For decades, onboarding employees has involved a lecture, an industrial film, or an information booklet, followed by a brief test to make sure your budding hires know their way around a cash register. But a greater degree of expertise is needed when prepping workers for a difficult, dangerous, mission-critical task, where one wrong move could mean explosions and some serious ‘splaining to do at a review board.
This is where virtual reality (VR) training comes in. With its ability to immerse users in simulations of the real world without pesky corporeal ramifications —typically using HTC Vive or Oculus Rift headsets—VR is useful when hands-on training needs an extra hand.
For example, let’s say you’re training someone to use a forklift. Your new trainee is behind the wheel when suddenly a small child dashes out in front of the machine’s stabby maw. The worker could learn a soul-scarring lesson in regret while simultaneously teaching the kid a permanent lesson in Darwinism. But in a VR simulation, the test can be reset as many times as it takes the student to learn from their mistakes and, finally, Schrödinger’s kid lives.

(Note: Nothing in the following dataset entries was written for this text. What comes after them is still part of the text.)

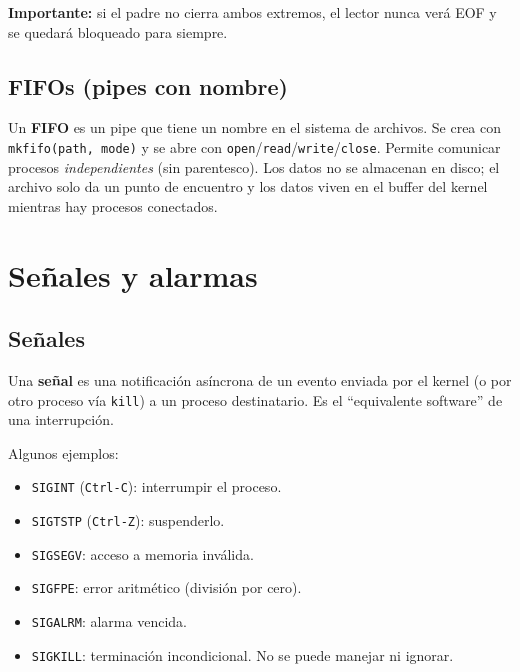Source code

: \documentclass[11pt,a4paper]{article}
\begin{document}
\textbf{Importante:} si el padre no cierra ambos extremos, el lector
nunca verá EOF y se quedará bloqueado para siempre.

\subsection{FIFOs (pipes con nombre)}

Un \textbf{FIFO} es un pipe que tiene un nombre en el sistema de
archivos. Se crea con \texttt{mkfifo(path, mode)} y se abre con
\texttt{open}/\texttt{read}/\texttt{write}/\texttt{close}. Permite
comunicar procesos \emph{independientes} (sin parentesco). Los datos
no se almacenan en disco; el archivo solo da un punto de encuentro y
los datos viven en el buffer del kernel mientras hay procesos
conectados.

\section{Señales y alarmas}

\subsection{Señales}

\begin{definicion}
Una \textbf{señal} es una notificación asíncrona de un evento enviada
por el kernel (o por otro proceso vía \texttt{kill}) a un proceso
destinatario. Es el ``equivalente software'' de una interrupción.
\end{definicion}

Algunos ejemplos:

\begin{itemize}[leftmargin=*]
    \item \texttt{SIGINT} (\texttt{Ctrl-C}): interrumpir el proceso.
    \item \texttt{SIGTSTP} (\texttt{Ctrl-Z}): suspenderlo.
    \item \texttt{SIGSEGV}: acceso a memoria inválida.
    \item \texttt{SIGFPE}: error aritmético (división por cero).
    \item \texttt{SIGALRM}: alarma vencida.
    \item \texttt{SIGKILL}: terminación incondicional. No se puede
        manejar ni ignorar.
\end{itemize}
\end{document}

It’s like practicing for a fire drill without having to set a building on fire.
With users ranging from defense contractors to healthcare providers, enterprises are making active use of VR to train their employees in real-life skills without real-life complexities. Here’s what we learned about this newer training method and why you (probably) should embrace it for real.
VR training goes where no educational film has gone before
VR training has serious advantages over training techniques involving pen and paper, says Tom Wilkerson, CEO of CertifyMe, which offers VR and online OSHA-compliant forklift safety training and certification. “It reduces risk by providing hands-on training without the dangers that are present when new employees need to hone their skills.”
Wilkerson says in the scenarios his trainees encounter, “the user experiences several types of accidents that are common in work environments with forklifts.” VR can accurately portray situations that are imperative to training, such as learning how to respond to a genuine emergency. This includes scenarios trainees would rarely experience in a controlled training environment that is not, repeat, not on fire.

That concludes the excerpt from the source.